Baseball
Add news
News

Logan Gilbert needs to find an old friend in the curveball

0 13
MLB: Tampa Bay Rays at Seattle Mariners
now imagine him with his good curveball. truly terrifying. | Joe Nicholson-USA TODAY Sports

Gilbert’s curveball was a constant companion throughout the minors. Where has it gone?

Having covered Logan Gilbert since he was drafted—from the wonky camera angles in the Sally League, to fixed-camera Modesto, to Arkansas, where the camera lens is seemingly constantly coated in coagulated bacon grease—including talking to or about him for interviews, I feel like there probably isn’t a pitching prospect in the system I’m more familiar with. I tracked Gilbert’s development of his changeup from Modesto to Arkansas, a pitch that was one of the last he added to his repertoire, and examined how he dropped a few MPH on his fastball in order to exact more command over its late movement.

It’s been exciting to watch Gilbert, the pitcher I knew from the minors, morph into Logan Gilbert the major-leaguer (when Bill Krueger confidently asserted on a ROOT broadcast that Gilbert didn’t have a changeup I about swallowed my tongue; he’s since walked that back). But there was always one constant in his pitch arsenal in the minors that’s been curiously absent in the bigs: his curveball.

First of all, let’s talk about what Gilbert’s curve—anointed by Kiley McDaniel as one of the best in his draft class—was in the minors. Even better, let’s show rather than tell.

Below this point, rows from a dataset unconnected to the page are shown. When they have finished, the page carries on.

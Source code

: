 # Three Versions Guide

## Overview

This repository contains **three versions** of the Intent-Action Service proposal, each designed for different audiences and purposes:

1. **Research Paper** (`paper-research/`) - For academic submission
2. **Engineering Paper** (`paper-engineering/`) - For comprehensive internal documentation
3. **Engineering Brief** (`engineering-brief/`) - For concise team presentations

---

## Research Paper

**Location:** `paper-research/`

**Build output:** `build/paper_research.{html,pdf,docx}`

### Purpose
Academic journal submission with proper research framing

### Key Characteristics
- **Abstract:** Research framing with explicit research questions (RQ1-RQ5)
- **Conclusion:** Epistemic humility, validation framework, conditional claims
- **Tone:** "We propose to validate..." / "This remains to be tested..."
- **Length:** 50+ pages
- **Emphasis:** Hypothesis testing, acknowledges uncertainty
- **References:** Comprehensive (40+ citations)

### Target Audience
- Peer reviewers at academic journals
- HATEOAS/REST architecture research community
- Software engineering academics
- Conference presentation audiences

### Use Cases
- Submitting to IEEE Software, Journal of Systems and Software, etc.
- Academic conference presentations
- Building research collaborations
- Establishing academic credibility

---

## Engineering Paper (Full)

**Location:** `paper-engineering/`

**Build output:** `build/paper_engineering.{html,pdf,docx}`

When he’s really commanding his pitches, Gilbert rides his fastball high in the zone, while painting his slider and changeup on the lower edges. Then he also gives hitters another wrinkle with this curve, which looks like it’s going to be that high fastball sailing out of the zone before dropping in at the last second, causing batters to swing late...

...or give up on the pitch entirely.

Again and again in the minors, we saw batters failing to time up Gilbert’s curve, whether because they were sitting fastball or just not prepared for its late drop, producing swing-and-misses like this:

Or this:

Watch the batters’ feet in both of those clips; you can see them trying to time up the pitch, and each time, failing to do so.

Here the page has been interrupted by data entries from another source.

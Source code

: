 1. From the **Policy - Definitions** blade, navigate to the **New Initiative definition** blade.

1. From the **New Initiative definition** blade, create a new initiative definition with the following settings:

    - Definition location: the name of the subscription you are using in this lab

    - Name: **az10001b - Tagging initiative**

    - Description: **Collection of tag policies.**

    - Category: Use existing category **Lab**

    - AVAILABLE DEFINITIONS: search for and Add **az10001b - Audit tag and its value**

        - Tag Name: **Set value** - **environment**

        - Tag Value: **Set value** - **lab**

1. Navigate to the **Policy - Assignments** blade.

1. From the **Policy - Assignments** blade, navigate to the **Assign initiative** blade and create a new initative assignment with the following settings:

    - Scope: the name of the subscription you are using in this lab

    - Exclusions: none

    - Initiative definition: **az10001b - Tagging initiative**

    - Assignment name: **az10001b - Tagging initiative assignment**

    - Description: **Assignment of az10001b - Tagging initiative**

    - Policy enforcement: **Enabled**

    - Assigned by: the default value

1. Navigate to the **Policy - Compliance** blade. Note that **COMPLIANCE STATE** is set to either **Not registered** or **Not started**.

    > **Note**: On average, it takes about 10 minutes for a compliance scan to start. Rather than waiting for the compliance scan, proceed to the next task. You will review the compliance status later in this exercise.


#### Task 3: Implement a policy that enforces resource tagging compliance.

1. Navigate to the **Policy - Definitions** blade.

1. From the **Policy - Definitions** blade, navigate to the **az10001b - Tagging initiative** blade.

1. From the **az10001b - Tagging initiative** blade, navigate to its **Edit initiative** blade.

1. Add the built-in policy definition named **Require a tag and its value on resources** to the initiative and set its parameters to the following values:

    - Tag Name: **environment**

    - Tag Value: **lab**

Even Yadier Molina is an admirer of Gilbert’s curve:

In the minors, the curve was Gilbert’s most reliable secondary pitch as he continued to work on shaping his slider to have the kind of late tilt you see today and develop his changeup, which at the time was the least MLB-ready of all his pitches. But so far in his big-league career, he’s only throwing the curve about 10% of the time, with the slider being his more favored secondary pitch. He’s also recently started working in the changeup more often, too; in his last outing, in 100 pitches he threw the change 10 times and the curve just five, although so far he throws the changeup exclusively to lefties.

If you search MLB’s Film Room site for Gilbert’s curve, you’ll get a bunch of results that are actually his slider (hint: if the velocity starts with an 8-, it’s not his curve). Here’s one I found:

Another I found was a bad miss that looks like it just slipped out of his hand, and here’s just a little get-me-over curve to steal a strike on Reyes:

This is all fine for now as a change-of-pace to keep hitters off-balance, but it’s not yet the weapon-grade pitch it was in the minors. When Gilbert’s curve is really on it has that late hook and drop; what we’re seeing so far is a curve that’s staying up more in the zone (-2.2 inches of vertical drop compared to league average) and that doesn’t seem to be deceiving hitters, as Jake Reppert pointed out in his excellent FanPost about Gilbert the other day.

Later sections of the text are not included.